ABOUT THIS TASK
Look through the listing below for the string "surveyed". Show each line where it occurs.

>>>

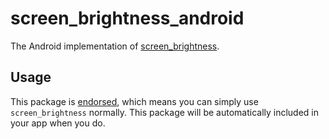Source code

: # screen_brightness_android

The Android implementation of [screen_brightness](https://pub.dev/packages/screen_brightness).

## Usage

This package is [endorsed](https://flutter.dev/docs/development/packages-and-plugins/developing-packages#endorsed-federated-plugin), which means you can simply use `screen_brightness`
normally. This package will be automatically included in your app when you do.


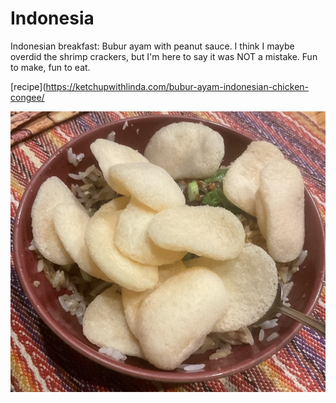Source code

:# Indonesia

Indonesian breakfast: Bubur ayam with peanut sauce. I think I maybe
overdid the shrimp crackers, but I'm here to say it was NOT a
mistake. Fun to make, fun to eat.

[recipe](https://ketchupwithlinda.com/bubur-ayam-indonesian-chicken-congee/

![breakfast](images/indonesia.jpeg)
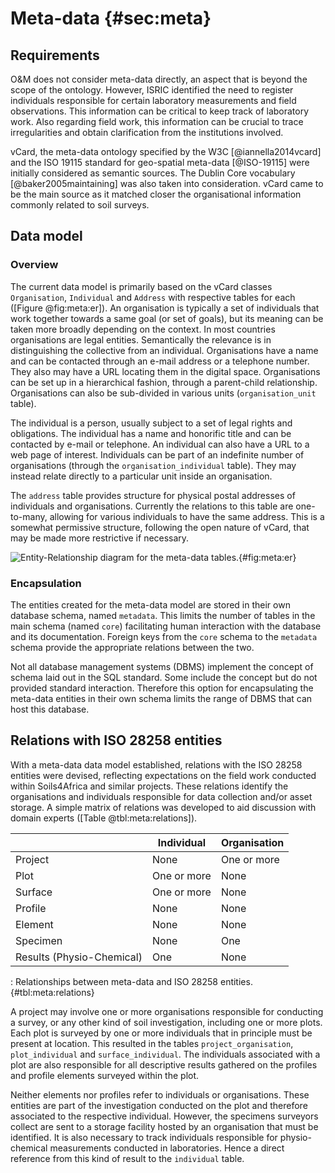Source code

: Meta-data {#sec:meta}
=====================

Requirements
------------

O&M does not consider meta-data directly, an aspect that is beyond the scope of
the ontology. However, ISRIC identified the need to register individuals
responsible for certain laboratory measurements and field observations. This
information can be critical to keep track of laboratory work. Also regarding
field work, this information can be crucial to trace irregularities and obtain
clarification from the institutions involved. 

vCard, the meta-data ontology specified by the W3C [@iannella2014vcard] and the
ISO 19115 standard for geo-spatial meta-data [@ISO-19115] were initially
considered as semantic sources.  The Dublin Core vocabulary
[@baker2005maintaining] was also taken into consideration. vCard came to be the
main source as it matched closer the organisational information commonly related
to soil surveys.

Data model
----------

### Overview

The current data model is primarily based on the vCard classes `Organisation`,
`Individual` and `Address` with respective tables for each ([Figure
@fig:meta:er]). An organisation is typically a set of individuals that work
together towards a same goal (or set of goals), but its meaning can be taken
more broadly depending on the context. In most countries organisations are legal
entities.  Semantically the relevance is in distinguishing the collective from
an individual. Organisations have a name and can be contacted through an e-mail
address or a telephone number. They also may have a URL locating them in the
digital space. Organisations can be set up in a hierarchical fashion, through a
parent-child relationship. Organisations can also be sub-divided in various
units (`organisation_unit` table).

The individual is a person, usually subject to a set of legal rights and
obligations. The individual has a name and honorific title and can be contacted
by e-mail or telephone. An individual can also have a URL to a web page of
interest. Individuals can be part of an indefinite number of organisations
(through the `organisation_individual` table). They may instead relate directly
to a particular unit inside an organisation.

The `address` table provides structure for physical postal addresses of
individuals and organisations. Currently the relations to this table are
one-to-many, allowing for various individuals to have the same address. This is
a somewhat permissive structure, following the open nature of vCard, that may be
made more restrictive if necessary.

![Entity-Relationship diagram for the meta-data tables.](diagrams/meta-data.png){#fig:meta:er}


### Encapsulation

The entities created for the meta-data model are stored in their own database
schema, named `metadata`. This limits the number of tables in the main schema
(named `core`) facilitating human interaction with the database and its
documentation. Foreign keys from the `core` schema to the `metadata` schema
provide the appropriate relations between the two.

Not all database management systems (DBMS) implement the concept of schema laid
out in the SQL standard. Some include the concept but do not provided standard
interaction. Therefore this option for encapsulating the meta-data entities in
their own schema limits the range of DBMS that can host this database.


Relations with ISO 28258 entities
-------------------------

With a meta-data data model established, relations with the ISO 28258 entities
were devised, reflecting expectations on the field work conducted within
Soils4Africa and similar projects. These relations identify the organisations
and individuals responsible for data collection and/or asset storage. A simple
matrix of relations was developed to aid discussion with domain experts ([Table
@tbl:meta:relations]).

|          | Individual  | Organisation |
|----------|-------------|--------------|  
| Project  | None        | One or more  | 
| Plot     | One or more | None         |
| Surface  | One or more | None         |
| Profile  | None        | None         |
| Element  | None        | None         |
| Specimen | None        | One          |
| Results (Physio-Chemical)  | One      | None            |  

: Relationships between meta-data and ISO 28258 entities. {#tbl:meta:relations}

A project may involve one or more organisations responsible for conducting a
survey, or any other kind of soil investigation, including one or more plots.
Each plot is surveyed by one or more individuals that in principle must be
present at location. This resulted in the tables `project_organisation`,
`plot_individual` and `surface_individual`. The individuals associated with a
plot are also responsible for all descriptive results gathered on the profiles
and profile elements surveyed within the plot.

Neither elements nor profiles refer to individuals or organisations. These
entities are part of the investigation conducted on the plot and therefore
associated to the respective individual. However, the specimens surveyors
collect are sent to a storage facility hosted by an organisation that must be
identified.  It is also necessary to track individuals responsible for
physio-chemical measurements conducted in laboratories. Hence a direct reference
from this kind of result to the `individual` table.   




 
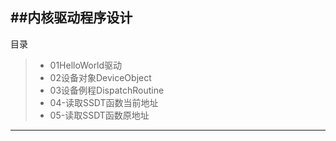 ##内核驱动程序设计
------
目录
> * 01HelloWorld驱动
> * 02设备对象DeviceObject
> * 03设备例程DispatchRoutine
> * 04-读取SSDT函数当前地址
> * 05-读取SSDT函数原地址
------
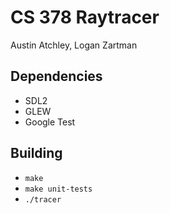 # CS 378 Raytracer
Austin Atchley, Logan Zartman

## Dependencies
* SDL2
* GLEW
* Google Test

## Building
* `make`
* `make unit-tests`
* `./tracer`
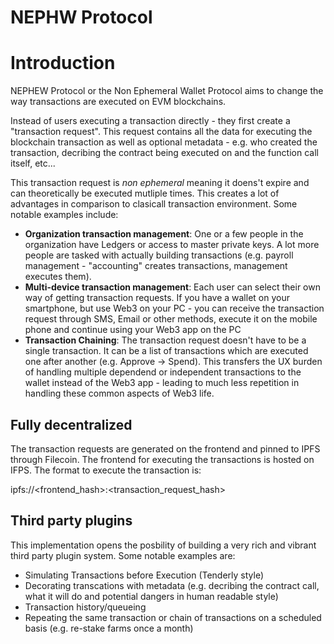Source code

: # NEPHW Protocol

# Introduction

NEPHEW Protocol or the Non Ephemeral Wallet Protocol aims to change the way transactions are executed on EVM blockchains.

Instead of users executing a transaction directly - they first create a "transaction request". This request contains all the
data for executing the blockchain transaction as well as optional metadata - e.g. who created the transaction, decribing the contract
being executed on and the function call itself, etc...

This transaction request is *non ephemeral* meaning it doens't 
expire and can theoretically be executed mutliple times. This
creates a lot of advantages in comparison to clasicall transaction environment. Some notable examples include:

* **Organization transaction management**: One or a few people in the organization have Ledgers or access to master private keys. A lot more people are tasked with actually building transactions (e.g. payroll management - "accounting" creates transactions, management executes them). 
* **Multi-device transaction management**: Each user can select their own way of getting transaction requests. If you have a wallet on your smartphone, but use Web3 on your PC - you can receive the transaction request through SMS, Email or other methods, execute it on the mobile phone and continue using your Web3 app on the PC
* **Transaction Chaining**: The transaction request doesn't have to be a single transaction. It can be a list of transactions which are executed one after another (e.g. Approve → Spend). This transfers the UX burden of handling multiple dependend or independent transactions to the wallet instead of the Web3 app - leading to much less repetition in handling these common aspects of Web3 life.

## Fully decentralized

The transaction requests are generated on the frontend and pinned to IPFS through Filecoin. The frontend for executing the transactions is hosted on IFPS. The format to execute the transaction is:

ipfs://<frontend_hash>:<transaction_request_hash>

## Third party plugins

This implementation opens the posbility of building a very rich and vibrant third party plugin system. Some notable examples are:

* Simulating Transactions before Execution (Tenderly style)
* Decorating transcations with metadata (e.g. decribing the contract call, what it will do and potential dangers in human readable style)
* Transaction history/queueing
* Repeating the same transaction or chain of transactions on a scheduled basis (e.g. re-stake farms once a month)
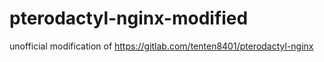 # pterodactyl-nginx-modified

unofficial modification of https://gitlab.com/tenten8401/pterodactyl-nginx
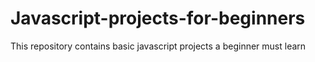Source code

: # Javascript-projects-for-beginners
This repository contains basic javascript projects a beginner must learn
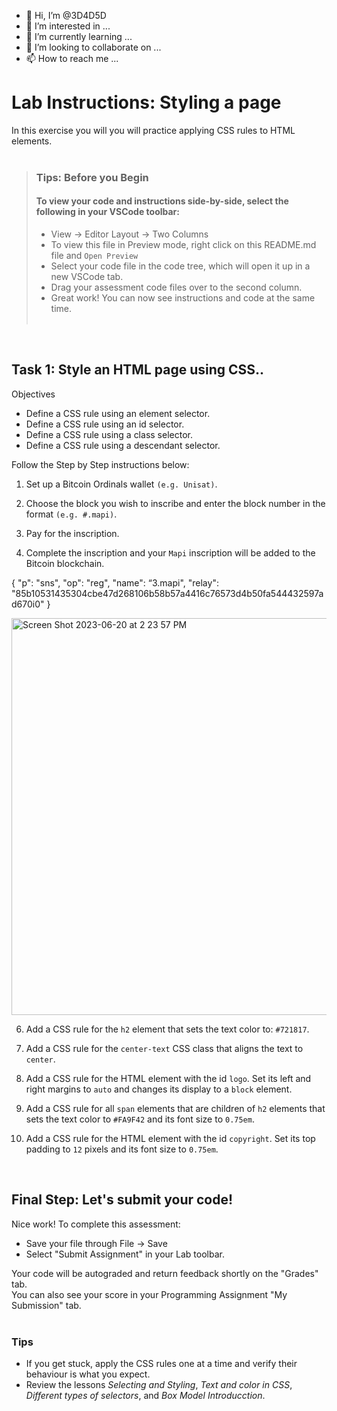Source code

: - 👋 Hi, I’m @3D4D5D
- 👀 I’m interested in ...
- 🌱 I’m currently learning ...
- 💞️ I’m looking to collaborate on ...
- 📫 How to reach me ...

<!---
3D4D5D/3D4D5D is a ✨ special ✨ repository because its `README.md` (this file) appears on your GitHub profile.
You can click the Preview link to take a look at your changes.
--->

# Lab Instructions: Styling a page

In this exercise you will you will practice applying CSS rules to HTML elements.<br><br>

> ### **Tips: Before you Begin**
> #### **To view your code and instructions side-by-side**, select the following in your VSCode toolbar:
> - View -> Editor Layout -> Two Columns
> - To view this file in Preview mode, right click on this README.md file and `Open Preview`
> - Select your code file in the code tree, which will open it up in a new VSCode tab.
> - Drag your assessment code files over to the second column. 
> - Great work! You can now see instructions and code at the same time. 
 <br><br> 
 
<br>

## Task 1: Style an HTML page using CSS..

Objectives
- Define a CSS rule using an element selector.
- Define a CSS rule using an id selector.
- Define a CSS rule using a class selector.
- Define a CSS rule using a descendant selector.

Follow the Step by Step instructions below:

1. Set up a Bitcoin Ordinals wallet `(e.g. Unisat)`.

2. Choose the block you wish to inscribe and enter the block number in the format `(e.g. #.mapi)`.

3. Pay for the inscription.
   
5. Complete the inscription and your `Mapi` inscription will be added to the Bitcoin blockchain.


{ 
  "p": "sns",
  "op": "reg",
  "name": “3.mapi",
  "relay": "85b10531435304cbe47d268106b58b57a4416c76573d4b50fa544432597ad670i0"
}

<img width="635" alt="Screen Shot 2023-06-20 at 2 23 57 PM" src="https://github.com/3D4D5D/3D4D5D/assets/130207760/b51726c2-9b57-48f4-8021-d9a21e1d3374">


6. Add a CSS rule for the `h2` element that sets the text color to: `#721817`.  

7. Add a CSS rule for the `center-text` CSS class that aligns the text to `center`.

8. Add a CSS rule for the HTML element with the id `logo`. Set its left and right margins to `auto` and changes its display to a `block` element.  

9. Add a CSS rule for all `span` elements that are children of `h2` elements that sets the text color to `#FA9F42` and its font size to `0.75em`.

10. Add a CSS rule for the HTML element with the id `copyright`. Set its top padding to `12` pixels and its font size to `0.75em`. 


<br>



## Final Step: Let's submit your code!
Nice work! To complete this assessment:
- Save your file through File -> Save 
- Select "Submit Assignment" in your Lab toolbar. 

Your code will be autograded and return feedback shortly on the "Grades" tab.  
You can also see your score in your Programming Assignment "My Submission" tab.
<br> <br> 

### Tips

* If you get stuck, apply the CSS rules one at a time and verify their behaviour is what you expect.
* Review the lessons *Selecting and Styling*, *Text and color in CSS*, *Different types of selectors*, and *Box Model Introducction*.
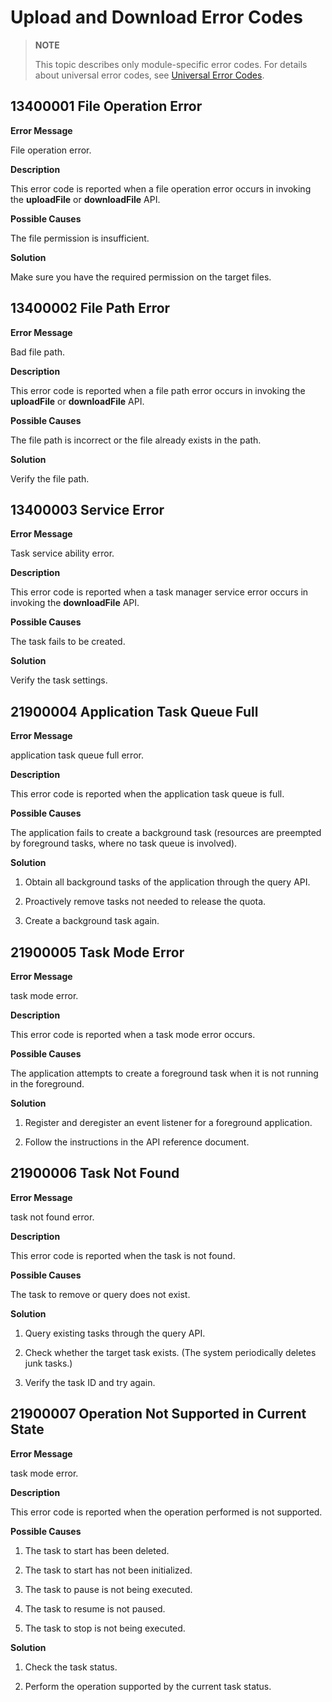 # Upload and Download Error Codes

> **NOTE**
>
> This topic describes only module-specific error codes. For details about universal error codes, see [Universal Error Codes](errorcode-universal.md).

## 13400001 File Operation Error

**Error Message**

File operation error.

**Description**

This error code is reported when a file operation error occurs in invoking the **uploadFile** or **downloadFile** API.

**Possible Causes**

The file permission is insufficient.

**Solution**

Make sure you have the required permission on the target files.

## 13400002 File Path Error

**Error Message**

Bad file path.

**Description**

This error code is reported when a file path error occurs in invoking the **uploadFile** or **downloadFile** API.

**Possible Causes**

The file path is incorrect or the file already exists in the path.

**Solution**

Verify the file path.

## 13400003 Service Error

**Error Message**

Task service ability error.

**Description**

This error code is reported when a task manager service error occurs in invoking the **downloadFile** API.

**Possible Causes**

The task fails to be created.

**Solution**

Verify the task settings.


## 21900004 Application Task Queue Full

**Error Message**

application task queue full error.

**Description**

This error code is reported when the application task queue is full.

**Possible Causes**

The application fails to create a background task (resources are preempted by foreground tasks, where no task queue is involved).

**Solution**

1. Obtain all background tasks of the application through the query API.

2. Proactively remove tasks not needed to release the quota.

3. Create a background task again.

## 21900005 Task Mode Error

**Error Message**

task mode error.

**Description**

This error code is reported when a task mode error occurs.

**Possible Causes**

The application attempts to create a foreground task when it is not running in the foreground.

**Solution**

1. Register and deregister an event listener for a foreground application.

2. Follow the instructions in the API reference document.

## 21900006 Task Not Found

**Error Message**

task not found error.

**Description**

This error code is reported when the task is not found.

**Possible Causes**

The task to remove or query does not exist.

**Solution**

1. Query existing tasks through the query API.

2. Check whether the target task exists. (The system periodically deletes junk tasks.)

3. Verify the task ID and try again.

## 21900007 Operation Not Supported in Current State

**Error Message**

task mode error.

**Description**

This error code is reported when the operation performed is not supported.

**Possible Causes**

1. The task to start has been deleted.

2. The task to start has not been initialized.

3. The task to pause is not being executed.

4. The task to resume is not paused.

5. The task to stop is not being executed.

**Solution**

1. Check the task status.

2. Perform the operation supported by the current task status.
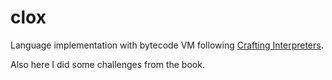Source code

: # clox
Language implementation with bytecode VM following [Crafting Interpreters](http://www.craftinginterpreters.com).

Also here I did some challenges from the book.
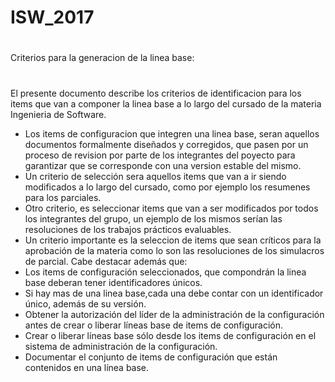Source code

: # ISW_2017
#
Criterios para la generacion de la linea base:
#
El presente documento describe los criterios de identificacion para los items que van a componer la linea base a lo largo del cursado de la materia Ingenieria de Software.
- Los items de configuracion que integren una linea base, seran aquellos documentos formalmente diseñados y corregidos, que pasen por un proceso de revision por parte de los integrantes del poyecto para garantizar que se corresponde con una version estable del mismo.
- Un criterio de selección sera aquellos items que van a ir siendo modificados a lo largo del cursado, como por ejemplo los resumenes para los parciales.
- Otro criterio, es seleccionar items que van a ser modificados por todos los integrantes del grupo, un ejemplo de los mismos serían las resoluciones de los trabajos prácticos evaluables.
- Un criterio importante es la seleccion de items que sean críticos para la aprobación de la materia como lo son las resoluciones de los simulacros de parcial.
Cabe destacar además que:
- Los items de configuración seleccionados, que compondrán la linea base deberan tener identificadores únicos.
- Si hay mas de una linea base,cada una debe contar con un identificador único, además de su versión.
- Obtener la autorización del líder de la administración de la configuración antes de crear o liberar líneas base de items de configuración.
- Crear o liberar líneas base sólo desde los items de configuración en el sistema de administración de la configuración.
- Documentar el conjunto de items de configuración que están contenidos en una línea base.
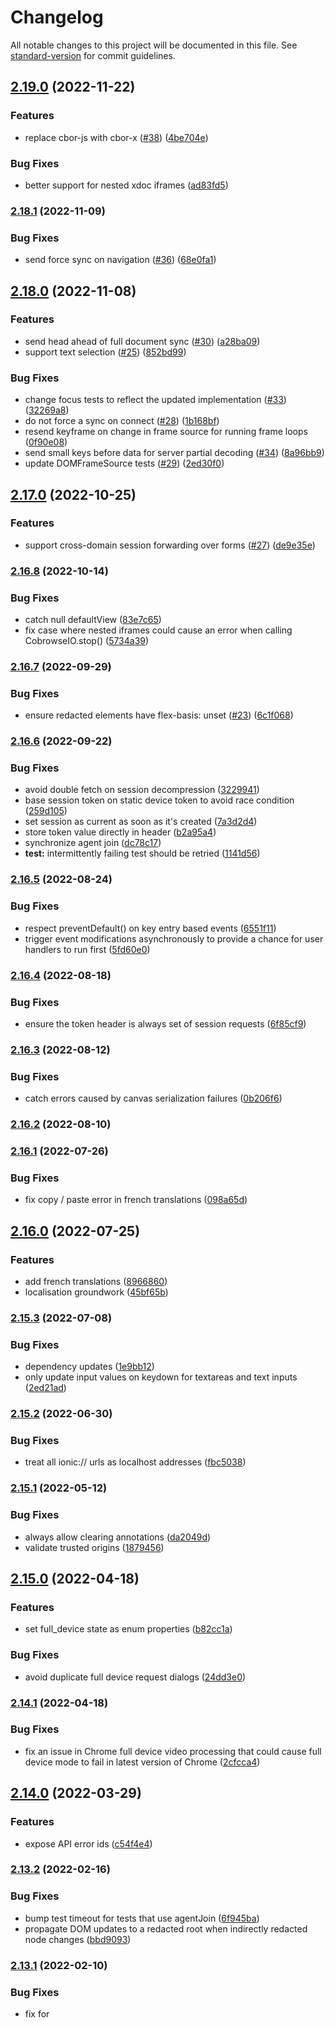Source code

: # Changelog

All notable changes to this project will be documented in this file. See [standard-version](https://github.com/conventional-changelog/standard-version) for commit guidelines.

## [2.19.0](#) (2022-11-22)


### Features

* replace cbor-js with cbor-x ([#38](#)) ([4be704e](#))


### Bug Fixes

* better support for nested xdoc iframes ([ad83fd5](#))

### [2.18.1](#) (2022-11-09)


### Bug Fixes

* send force sync on navigation ([#36](#)) ([68e0fa1](#))

## [2.18.0](#) (2022-11-08)


### Features

* send head ahead of full document sync ([#30](#)) ([a28ba09](#))
* support text selection ([#25](#)) ([852bd99](#))


### Bug Fixes

* change focus tests to reflect the updated implementation ([#33](#)) ([32269a8](#))
* do not force a sync on connect ([#28](#)) ([1b168bf](#))
* resend keyframe on change in frame source for running frame loops ([0f90e08](#))
* send small keys before data for server partial decoding ([#34](#)) ([8a96bb9](#))
* update DOMFrameSource tests ([#29](#)) ([2ed30f0](#))

## [2.17.0](#) (2022-10-25)


### Features

* support cross-domain session forwarding over forms ([#27](#)) ([de9e35e](#))

### [2.16.8](#) (2022-10-14)


### Bug Fixes

* catch null defaultView ([83e7c65](#))
* fix case where nested iframes could cause an error when calling CobrowseIO.stop() ([5734a39](#))

### [2.16.7](#) (2022-09-29)


### Bug Fixes

* ensure redacted elements have flex-basis: unset ([#23](#)) ([6c1f068](#))

### [2.16.6](#) (2022-09-22)


### Bug Fixes

* avoid double fetch on session decompression ([3229941](#))
* base session token on static device token to avoid race condition ([259d105](#))
* set session as current as soon as it's created ([7a3d2d4](#))
* store token value directly in header ([b2a95a4](#))
* synchronize agent join ([dc78c17](#))
* **test:** intermittently failing test should be retried ([1141d56](#))

### [2.16.5](#) (2022-08-24)


### Bug Fixes

* respect preventDefault() on key entry based events ([6551f11](#))
* trigger event modifications asynchronously to provide a chance for user handlers to run first ([5fd60e0](#))

### [2.16.4](#) (2022-08-18)


### Bug Fixes

* ensure the token header is always set of session requests ([6f85cf9](#))

### [2.16.3](#) (2022-08-12)


### Bug Fixes

* catch errors caused by canvas serialization failures ([0b206f6](#))

### [2.16.2](#) (2022-08-10)

### [2.16.1](#) (2022-07-26)


### Bug Fixes

* fix copy / paste error in french translations ([098a65d](#))

## [2.16.0](#) (2022-07-25)


### Features

* add french translations ([8966860](#))
* localisation groundwork ([45bf65b](#))

### [2.15.3](#) (2022-07-08)


### Bug Fixes

* dependency updates ([1e9bb12](#))
* only update input values on keydown for textareas and text inputs ([2ed21ad](#))

### [2.15.2](#) (2022-06-30)


### Bug Fixes

* treat all ionic:// urls as localhost addresses ([fbc5038](#))

### [2.15.1](#) (2022-05-12)


### Bug Fixes

* always allow clearing annotations ([da2049d](#))
* validate trusted origins ([1879456](#))

## [2.15.0](#) (2022-04-18)


### Features

* set full_device state as enum properties ([b82cc1a](#))


### Bug Fixes

* avoid duplicate full device request dialogs ([24dd3e0](#))

### [2.14.1](#) (2022-04-18)


### Bug Fixes

* fix an issue in Chrome full device video processing that could cause full device mode to fail in latest version of Chrome ([2cfcca4](#))

## [2.14.0](#) (2022-03-29)


### Features

* expose API error ids ([c54f4e4](#))

### [2.13.2](#) (2022-02-16)


### Bug Fixes

* bump test timeout for tests that use agentJoin ([6f945ba](#))
* propagate DOM updates to a redacted root when indirectly redacted node changes ([bbd9093](#))

### [2.13.1](#) (2022-02-10)


### Bug Fixes

* fix for <style> tags when used inside <svg> tags ([9516310](#))

## [2.13.0](#) (2022-02-02)


### Features

* fire loaded event the first time a session is fetched from the server ([b07ec8b](#))


### Bug Fixes

* allow calls to update() with empty object ([3fc9918](#))
* ignore requests to update identical state ([da0a67e](#))

### [2.12.1](#) (2022-01-29)


### Bug Fixes

* fix crash caused by xdoc iframe redaction ([beb88f9](#))

## [2.12.0](#) (2022-01-25)


### Bug Fixes

* import test code / svg test ([7480a19](#))
* use cobrowse.io domain for api requests, fixes cross domain session iframe loading ([11e6808](#))

### [2.11.4](#) (2021-12-08)


### Bug Fixes

* set redaction: undefined when not redacted ([6c0c212](#))
* treat unredacted nodes as being added ([c2bf353](#))

### [2.11.2](#) (2021-11-09)

### [2.11.1](#) (2021-11-09)

## [2.11.0](#) (2021-11-02)


### Features

* Adds initial support for cross domain cobrowsing ([c34d0c9](#))


### Bug Fixes

* prevent notifications being processed multiple times after multiple stop/start cycles ([f173a88](#))

### [2.10.2](#) (2021-10-04)

### [2.10.1](#) (2021-08-16)

## [2.10.0](#) (2021-08-16)


### Features

* added cbio_session_overlay class to laser and annotation UI ([a7b9105](#))


### Bug Fixes

* fixed localStorage check in order to fallback to in-memory or cookie based storage ([11e7ddf](#))

### [2.9.2](#) (2021-07-13)


### Bug Fixes

* Fix an issue caused by dynamicly updating children of redacted elements ([8a3b748](#))

### [2.9.1](#) (2021-07-09)


### Bug Fixes

* Added NPM support. You can now load CobrowseIO via your module loader! ([bee3702](#))

## [2.9.0](#) (2021-07-09)


### Features

* expose full device setter ([c96d3f0](#))


### Bug Fixes

* use corejs 3.15 ([0341680](#))
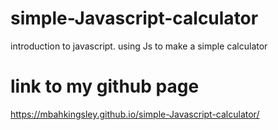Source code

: # simple-Javascript-calculator

introduction to javascript. using Js to make a simple calculator

# link to my github page

https://mbahkingsley.github.io/simple-Javascript-calculator/
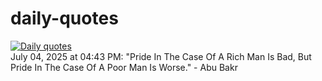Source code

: # daily-quotes
[![Daily quotes](https://github.com/ceepu8/daily-quotes/actions/workflows/daily-quote.yml/badge.svg)](https://github.com/ceepu8/daily-quotes/actions/workflows/daily-quote.yml)<br/>
July 04, 2025 at 04:43 PM: "Pride In The Case Of A Rich Man Is Bad, But Pride In The Case Of A Poor Man Is Worse." - Abu Bakr
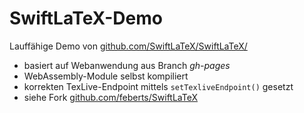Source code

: # SwiftLaTeX-Demo

Lauffähige Demo von [github.com/SwiftLaTeX/SwiftLaTeX/](https://github.com/SwiftLaTeX/SwiftLaTeX/)

- basiert auf Webanwendung aus Branch *gh-pages*
- WebAssembly-Module selbst kompiliert
- korrekten TexLive-Endpoint mittels `setTexliveEndpoint()` gesetzt
- siehe Fork [github.com/feberts/SwiftLaTeX](https://github.com/feberts/SwiftLaTeX)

<<<

EXERCISE ANSWER
Each plot is surveyed by one or more individuals that in principle must be
and profile elements surveyed within the plot.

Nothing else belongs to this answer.